What lines in this listing contain the string "vlad"? Report each one by copying it.

Segment Start: Available records

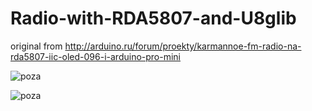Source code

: # Radio-with-RDA5807-and-U8glib

original from http://arduino.ru/forum/proekty/karmannoe-fm-radio-na-rda5807-iic-oled-096-i-arduino-pro-mini

![poza](https://github.com/vlad-gheorghe/Radio-with-RDA5807-and-U8glib/blob/main/1616676118701.jpg)


![poza](https://github.com/vlad-gheorghe/Radio-with-RDA5807-and-U8glib/blob/main/1616674429162.jpg)
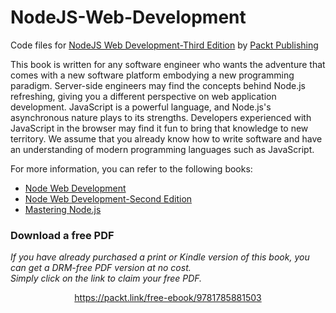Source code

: # NodeJS-Web-Development
Code files for [NodeJS Web Development-Third Edition](https://www.packtpub.com/web-development/nodejs-web-development-third-edition?utm_source=GitHub&utm_medium=repo&utm_campaign=9781785881503) by [Packt Publishing](https://www.packtpub.com/)

This book is written for any software engineer who wants the adventure that comes with a new software platform embodying a new programming paradigm.
Server-side engineers may find the concepts behind Node.js refreshing, giving you a different perspective on web application development. JavaScript is a powerful 
language, and Node.js's asynchronous nature plays to its strengths.
Developers experienced with JavaScript in the browser may find it fun to bring that knowledge to new territory.
We assume that you already know how to write software and have an understanding of modern programming languages such as JavaScript.

For more information, you can refer to the following books:
* [Node Web Development](https://www.packtpub.com/web-development/node-web-development?utm_source=GitHub&utm_medium=repo&utm_campaign=9781849515146)
* [Node Web Development-Second Edition](https://www.packtpub.com/web-development/node-web-development-second-edition?utm_source=GitHub&utm_medium=repo&utm_campaign=9781782163305)
* [Mastering Node.js](https://www.packtpub.com/web-development/mastering-nodejs?utm_source=GitHub&utm_medium=repo&utm_campaign=9781782166320)
### Download a free PDF

 <i>If you have already purchased a print or Kindle version of this book, you can get a DRM-free PDF version at no cost.<br>Simply click on the link to claim your free PDF.</i>
<p align="center"> <a href="https://packt.link/free-ebook/9781785881503">https://packt.link/free-ebook/9781785881503 </a> </p>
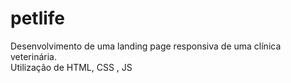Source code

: # petlife <br>
Desenvolvimento de uma landing page responsiva de uma clínica veterinária. <br>
Utilização de HTML, CSS , JS
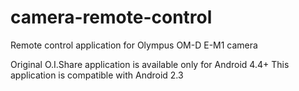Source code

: # camera-remote-control
Remote control application for Olympus OM-D E-M1 camera

Original O.I.Share application is available only for Android 4.4+
This application is compatible with Android 2.3
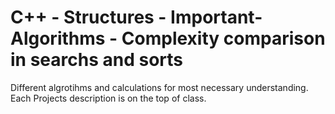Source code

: # C++ - Structures - Important-Algorithms - Complexity comparison in searchs and sorts
Different algrotihms and calculations for most necessary understanding. Each Projects description is on the top of class.
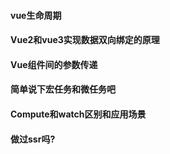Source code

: #### vue生命周期

#### Vue2和vue3实现数据双向绑定的原理

#### Vue组件间的参数传递

#### 简单说下宏任务和微任务吧

#### Compute和watch区别和应用场景

#### 做过ssr吗?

Segment End: Available records

◆ **Response to the exercise**
![poza](https://github.com/vlad-gheorghe/Radio-with-RDA5807-and-U8glib/blob/main/1616676118701.jpg)
![poza](https://github.com/vlad-gheorghe/Radio-with-RDA5807-and-U8glib/blob/main/1616674429162.jpg)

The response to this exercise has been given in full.